Mona Chollet est en train de prendre une place à part dans l'édition française et on ne va pas s'en plaindre car la dame a la plume alerte et un certain talent pour synthétiser les problématiques dans l'air du temps.
Ah et puis zut, si, quand même, on va s'en plaindre (un peu).
Monet Chollet est une journaliste de gauche, ca c'est certain, mais pour qui écrit-elle ? Son premier chapitre se veut une vengeance contre ceux (notamment ses collègues et son compagnon) qui se moquent de son tempérament casanier. Mais la valorisation de l'aventurier ne vaut que pour un petit milieu, le sien. Aimer sa maison, n'accepter de s'en éloigner que pour un temps circonscrit et un exotisme limité est le choix d'une majorité de Français qui n'ont aucune envie de ressembler à Nicolas Bouvier.
Mona Chollet écrit donc pour ses pairs et son discours ressemble parfois et sans mauvais jeu de mots à un plaidoyer pro domo. le 2nd chapitre ressemble assez à cet égard aux conversations d'une soirée de copines: j'ai-encore-trop-regardé-Instagram-mais-j'ai-quand-même-réussi-à-finir-mon-article. Eh bien, on est content pour elle, mais en gros on s'en fiche.
Écrire pour ses pairs, pourquoi pas? Reste la posture.

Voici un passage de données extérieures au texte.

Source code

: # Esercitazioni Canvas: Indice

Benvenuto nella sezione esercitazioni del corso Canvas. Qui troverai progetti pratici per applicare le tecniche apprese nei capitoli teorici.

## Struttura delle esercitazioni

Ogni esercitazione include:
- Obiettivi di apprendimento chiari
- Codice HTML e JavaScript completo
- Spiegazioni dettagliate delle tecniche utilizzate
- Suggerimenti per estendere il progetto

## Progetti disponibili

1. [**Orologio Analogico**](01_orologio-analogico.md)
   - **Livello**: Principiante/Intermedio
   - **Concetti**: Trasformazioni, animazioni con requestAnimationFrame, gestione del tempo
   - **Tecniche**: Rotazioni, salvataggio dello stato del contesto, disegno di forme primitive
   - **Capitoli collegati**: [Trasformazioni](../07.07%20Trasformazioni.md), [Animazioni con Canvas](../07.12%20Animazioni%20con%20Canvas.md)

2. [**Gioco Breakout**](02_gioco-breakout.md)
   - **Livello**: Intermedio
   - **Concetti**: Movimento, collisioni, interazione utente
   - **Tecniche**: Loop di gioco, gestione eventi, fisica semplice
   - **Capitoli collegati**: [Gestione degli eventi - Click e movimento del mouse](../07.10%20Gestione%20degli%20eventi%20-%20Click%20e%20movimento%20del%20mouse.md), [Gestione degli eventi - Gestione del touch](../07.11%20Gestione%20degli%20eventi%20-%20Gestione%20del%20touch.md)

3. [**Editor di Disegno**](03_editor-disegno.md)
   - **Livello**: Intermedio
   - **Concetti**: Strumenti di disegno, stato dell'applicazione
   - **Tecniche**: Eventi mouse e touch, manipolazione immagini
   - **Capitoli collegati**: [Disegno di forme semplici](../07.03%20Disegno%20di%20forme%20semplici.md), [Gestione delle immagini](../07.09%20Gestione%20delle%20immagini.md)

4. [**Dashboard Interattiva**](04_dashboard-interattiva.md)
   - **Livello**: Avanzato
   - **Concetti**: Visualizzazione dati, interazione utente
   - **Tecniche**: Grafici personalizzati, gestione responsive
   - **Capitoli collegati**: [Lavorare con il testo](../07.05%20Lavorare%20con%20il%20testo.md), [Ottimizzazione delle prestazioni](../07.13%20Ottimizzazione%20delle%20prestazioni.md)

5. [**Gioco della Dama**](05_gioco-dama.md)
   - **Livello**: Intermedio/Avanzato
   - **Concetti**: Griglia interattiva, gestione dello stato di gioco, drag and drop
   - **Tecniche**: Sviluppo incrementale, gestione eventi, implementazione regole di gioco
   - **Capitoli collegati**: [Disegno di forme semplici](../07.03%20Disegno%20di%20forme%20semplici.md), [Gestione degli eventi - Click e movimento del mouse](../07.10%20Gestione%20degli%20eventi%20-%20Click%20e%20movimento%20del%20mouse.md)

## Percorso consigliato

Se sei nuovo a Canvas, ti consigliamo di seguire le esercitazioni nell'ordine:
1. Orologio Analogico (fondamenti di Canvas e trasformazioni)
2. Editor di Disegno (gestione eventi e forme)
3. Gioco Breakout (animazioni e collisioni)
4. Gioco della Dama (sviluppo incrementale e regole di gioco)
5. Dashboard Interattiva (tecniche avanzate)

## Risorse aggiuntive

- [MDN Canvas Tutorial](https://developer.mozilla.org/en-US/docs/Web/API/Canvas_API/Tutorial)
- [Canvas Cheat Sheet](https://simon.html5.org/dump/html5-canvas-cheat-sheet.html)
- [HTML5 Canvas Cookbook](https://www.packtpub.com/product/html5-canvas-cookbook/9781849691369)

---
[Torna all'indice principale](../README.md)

Souvent, Chollet fait dans la connivence et l'auto-dérision, c'est assez drôle: « Moi, en revanche, je reste toujours admirative devant un salon cosy ou une décoration de Noël réussie. Je pourrais fonder un nouveau courant du féminisme : le courant « poule mouillée ». Mais il y a déjà beaucoup de livres de « bonnes copines » et on attend autre chose d'une journaliste du « Diplo ».

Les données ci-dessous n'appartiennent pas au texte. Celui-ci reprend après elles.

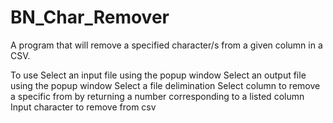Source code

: # BN_Char_Remover
A program that will remove a specified character/s from a given column in a CSV.

To use
  Select an input file using the popup window
  Select an output file using the popup window
  Select a file delimination
  Select column to remove a specific from by returning a number corresponding to a listed column
  Input character to remove from csv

On attend l'acuité d'un regard neuf et la balle tirée contre son camp, parce qu'on ne lit pas uniquement pour se satisfaire de certitudes béates. Souvent, là encore, Chollet fait mouche. Quand les tenants de la sobriété heureuse vantent la tiny house et le refus de tout superflu, elle les renvoie dans les cordes d'une pichenette: « Les adeptes du small living occupent donc exactement la place qu'un ordre social inique leur assigne. Ils se contorsionnent pour entrer dans le placard qu'on veut bien leur laisser et prétendent réaliser par là leurs désirs les plus profonds. »
Mais au fur et à mesure que les chapitres défilent, il faut bien avouer qu'on lit surtout ce qu'on veut entendre (quand on vote à gauche). Il faudrait pouvoir travailler moins. Les hommes font moins souvent le ménage que les femmes. La colocation, c'est bien. Il faut une politique sociale du logement. le thé, c'est chouette, Desesperate housewives c'est nul. Il ne faut pas avoir peur des squatteurs, d'ailleurs mon frère en est un.

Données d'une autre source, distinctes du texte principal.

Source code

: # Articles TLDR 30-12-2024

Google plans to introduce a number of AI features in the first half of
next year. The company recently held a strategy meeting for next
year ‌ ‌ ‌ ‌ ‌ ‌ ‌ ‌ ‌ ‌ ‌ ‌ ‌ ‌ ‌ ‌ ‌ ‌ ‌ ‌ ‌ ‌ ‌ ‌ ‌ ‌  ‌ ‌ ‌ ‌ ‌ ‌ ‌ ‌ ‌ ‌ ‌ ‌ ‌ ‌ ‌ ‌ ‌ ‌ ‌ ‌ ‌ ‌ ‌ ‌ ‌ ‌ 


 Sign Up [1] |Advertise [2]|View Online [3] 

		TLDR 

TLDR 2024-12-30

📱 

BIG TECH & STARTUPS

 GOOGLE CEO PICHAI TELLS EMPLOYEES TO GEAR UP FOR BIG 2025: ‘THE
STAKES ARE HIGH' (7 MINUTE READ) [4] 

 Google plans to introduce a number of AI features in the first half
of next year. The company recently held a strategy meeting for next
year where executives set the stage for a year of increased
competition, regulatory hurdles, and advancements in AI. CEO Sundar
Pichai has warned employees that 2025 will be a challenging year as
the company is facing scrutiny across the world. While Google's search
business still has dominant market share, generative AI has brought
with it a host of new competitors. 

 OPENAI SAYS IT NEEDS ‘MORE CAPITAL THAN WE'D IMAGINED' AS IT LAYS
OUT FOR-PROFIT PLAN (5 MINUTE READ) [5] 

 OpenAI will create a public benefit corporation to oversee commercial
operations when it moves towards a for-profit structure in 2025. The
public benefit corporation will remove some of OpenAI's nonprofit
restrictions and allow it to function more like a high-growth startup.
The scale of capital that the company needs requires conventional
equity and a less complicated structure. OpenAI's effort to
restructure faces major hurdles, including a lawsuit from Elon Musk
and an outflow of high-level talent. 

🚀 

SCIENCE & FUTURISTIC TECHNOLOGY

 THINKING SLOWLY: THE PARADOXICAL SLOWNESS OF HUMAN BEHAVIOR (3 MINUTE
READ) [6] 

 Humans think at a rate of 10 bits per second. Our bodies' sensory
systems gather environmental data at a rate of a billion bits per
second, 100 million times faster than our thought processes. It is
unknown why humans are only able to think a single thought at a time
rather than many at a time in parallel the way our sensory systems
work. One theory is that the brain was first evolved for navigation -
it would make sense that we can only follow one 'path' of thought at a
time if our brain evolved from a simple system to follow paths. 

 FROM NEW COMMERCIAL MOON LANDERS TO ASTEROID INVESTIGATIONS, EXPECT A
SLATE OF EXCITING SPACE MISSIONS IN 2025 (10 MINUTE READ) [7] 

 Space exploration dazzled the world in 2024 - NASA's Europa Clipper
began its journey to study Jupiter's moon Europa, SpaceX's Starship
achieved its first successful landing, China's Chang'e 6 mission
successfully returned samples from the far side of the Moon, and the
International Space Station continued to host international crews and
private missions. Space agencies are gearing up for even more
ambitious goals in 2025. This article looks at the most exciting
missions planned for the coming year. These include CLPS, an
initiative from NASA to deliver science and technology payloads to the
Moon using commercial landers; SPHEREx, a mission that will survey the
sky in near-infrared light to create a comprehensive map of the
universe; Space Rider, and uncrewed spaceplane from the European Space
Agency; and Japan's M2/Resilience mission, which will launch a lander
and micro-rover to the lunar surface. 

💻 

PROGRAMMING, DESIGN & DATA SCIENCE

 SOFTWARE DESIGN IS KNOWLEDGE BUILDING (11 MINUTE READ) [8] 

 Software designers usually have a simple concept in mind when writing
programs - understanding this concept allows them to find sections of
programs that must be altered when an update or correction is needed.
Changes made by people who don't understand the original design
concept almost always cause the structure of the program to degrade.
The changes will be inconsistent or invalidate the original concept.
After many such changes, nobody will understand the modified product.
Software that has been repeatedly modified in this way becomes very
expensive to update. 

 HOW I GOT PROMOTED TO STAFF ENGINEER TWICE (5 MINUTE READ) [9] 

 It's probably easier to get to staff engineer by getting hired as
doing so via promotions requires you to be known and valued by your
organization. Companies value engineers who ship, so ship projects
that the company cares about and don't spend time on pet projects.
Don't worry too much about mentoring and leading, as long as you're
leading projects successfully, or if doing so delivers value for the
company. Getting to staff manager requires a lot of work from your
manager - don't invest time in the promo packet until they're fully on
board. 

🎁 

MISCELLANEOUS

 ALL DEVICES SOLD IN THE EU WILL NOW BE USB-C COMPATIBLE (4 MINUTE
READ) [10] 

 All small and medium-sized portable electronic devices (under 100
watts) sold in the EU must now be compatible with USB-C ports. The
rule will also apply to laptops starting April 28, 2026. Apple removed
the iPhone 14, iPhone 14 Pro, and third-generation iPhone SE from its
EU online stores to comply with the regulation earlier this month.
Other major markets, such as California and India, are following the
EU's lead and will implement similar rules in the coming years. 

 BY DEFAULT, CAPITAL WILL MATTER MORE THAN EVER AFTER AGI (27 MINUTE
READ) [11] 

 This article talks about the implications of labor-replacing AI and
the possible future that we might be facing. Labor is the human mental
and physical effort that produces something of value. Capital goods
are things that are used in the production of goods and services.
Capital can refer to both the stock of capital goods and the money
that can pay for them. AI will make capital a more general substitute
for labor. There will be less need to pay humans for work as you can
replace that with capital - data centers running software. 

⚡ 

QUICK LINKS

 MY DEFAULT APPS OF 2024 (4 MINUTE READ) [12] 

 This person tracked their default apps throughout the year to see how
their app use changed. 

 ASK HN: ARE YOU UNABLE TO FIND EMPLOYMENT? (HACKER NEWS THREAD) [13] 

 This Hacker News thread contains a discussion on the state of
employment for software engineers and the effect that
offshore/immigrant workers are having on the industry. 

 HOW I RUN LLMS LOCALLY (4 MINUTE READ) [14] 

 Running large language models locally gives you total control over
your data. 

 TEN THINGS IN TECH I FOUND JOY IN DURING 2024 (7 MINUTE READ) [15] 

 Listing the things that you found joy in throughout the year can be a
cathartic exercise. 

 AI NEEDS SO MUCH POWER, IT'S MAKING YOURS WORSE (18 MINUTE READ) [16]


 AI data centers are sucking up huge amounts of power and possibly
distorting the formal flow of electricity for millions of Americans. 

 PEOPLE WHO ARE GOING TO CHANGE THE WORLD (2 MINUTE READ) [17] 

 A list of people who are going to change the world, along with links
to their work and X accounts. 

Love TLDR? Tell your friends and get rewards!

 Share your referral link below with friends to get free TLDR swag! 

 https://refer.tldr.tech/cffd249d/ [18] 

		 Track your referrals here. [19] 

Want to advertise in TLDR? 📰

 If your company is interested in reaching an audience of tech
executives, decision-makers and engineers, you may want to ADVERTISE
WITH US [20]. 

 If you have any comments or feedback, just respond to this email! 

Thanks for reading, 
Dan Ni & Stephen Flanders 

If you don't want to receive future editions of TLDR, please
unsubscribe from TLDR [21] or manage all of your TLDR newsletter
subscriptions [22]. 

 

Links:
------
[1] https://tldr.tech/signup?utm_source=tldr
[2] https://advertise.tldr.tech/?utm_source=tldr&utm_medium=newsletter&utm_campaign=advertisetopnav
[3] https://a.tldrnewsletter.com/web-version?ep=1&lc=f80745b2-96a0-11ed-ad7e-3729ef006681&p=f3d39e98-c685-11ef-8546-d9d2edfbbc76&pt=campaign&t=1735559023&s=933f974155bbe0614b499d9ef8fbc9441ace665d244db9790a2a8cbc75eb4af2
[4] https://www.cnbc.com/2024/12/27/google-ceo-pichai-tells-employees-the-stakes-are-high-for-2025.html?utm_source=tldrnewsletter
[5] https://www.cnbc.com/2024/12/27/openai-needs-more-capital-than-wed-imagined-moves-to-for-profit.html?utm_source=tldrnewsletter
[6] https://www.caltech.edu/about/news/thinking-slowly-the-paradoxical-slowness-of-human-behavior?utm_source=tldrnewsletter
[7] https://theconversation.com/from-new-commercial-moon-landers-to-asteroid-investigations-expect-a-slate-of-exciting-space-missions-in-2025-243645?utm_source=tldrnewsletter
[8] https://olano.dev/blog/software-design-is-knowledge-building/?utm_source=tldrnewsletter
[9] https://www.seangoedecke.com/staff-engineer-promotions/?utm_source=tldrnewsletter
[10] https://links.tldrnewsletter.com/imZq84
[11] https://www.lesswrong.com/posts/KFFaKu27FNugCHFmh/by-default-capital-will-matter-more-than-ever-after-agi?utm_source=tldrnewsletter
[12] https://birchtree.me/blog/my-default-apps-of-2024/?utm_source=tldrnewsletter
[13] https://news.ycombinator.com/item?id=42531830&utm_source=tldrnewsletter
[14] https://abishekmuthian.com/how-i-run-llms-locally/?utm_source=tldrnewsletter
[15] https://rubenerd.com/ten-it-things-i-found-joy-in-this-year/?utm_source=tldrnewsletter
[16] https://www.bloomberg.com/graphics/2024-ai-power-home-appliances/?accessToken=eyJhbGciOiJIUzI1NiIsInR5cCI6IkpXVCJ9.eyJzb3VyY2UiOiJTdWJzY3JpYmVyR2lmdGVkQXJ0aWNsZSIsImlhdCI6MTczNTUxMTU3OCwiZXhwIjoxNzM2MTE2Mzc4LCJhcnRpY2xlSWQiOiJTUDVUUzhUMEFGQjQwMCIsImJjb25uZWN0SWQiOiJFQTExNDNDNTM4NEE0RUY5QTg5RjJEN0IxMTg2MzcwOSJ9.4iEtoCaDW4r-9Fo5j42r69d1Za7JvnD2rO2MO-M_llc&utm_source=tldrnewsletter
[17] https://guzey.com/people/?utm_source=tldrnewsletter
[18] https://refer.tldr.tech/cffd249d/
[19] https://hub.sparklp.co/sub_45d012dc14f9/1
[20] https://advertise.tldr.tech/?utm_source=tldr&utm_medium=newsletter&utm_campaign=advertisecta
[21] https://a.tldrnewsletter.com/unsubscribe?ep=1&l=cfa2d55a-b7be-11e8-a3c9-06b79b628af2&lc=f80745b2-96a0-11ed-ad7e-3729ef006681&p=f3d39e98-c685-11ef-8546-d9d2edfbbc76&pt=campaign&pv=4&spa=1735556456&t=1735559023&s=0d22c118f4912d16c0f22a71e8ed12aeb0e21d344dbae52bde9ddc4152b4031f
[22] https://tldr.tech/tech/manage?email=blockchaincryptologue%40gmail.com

Et de fait , on lit beaucoup ce qu'on a envie de lire et surtout on lit ce qu'on sait déjà. La bibliographie est copieuse mais à la manière de Wikipedia. Des références universitaires, un peu, et beaucoup d'articles (Le Monde, Libération, Elle). En y cherchant ce que je pourrais lire de vraiment consistant, je ne suis tombée que sur des valeurs sûres: Bachelard, Woolfe, les Pinçon-Charlot…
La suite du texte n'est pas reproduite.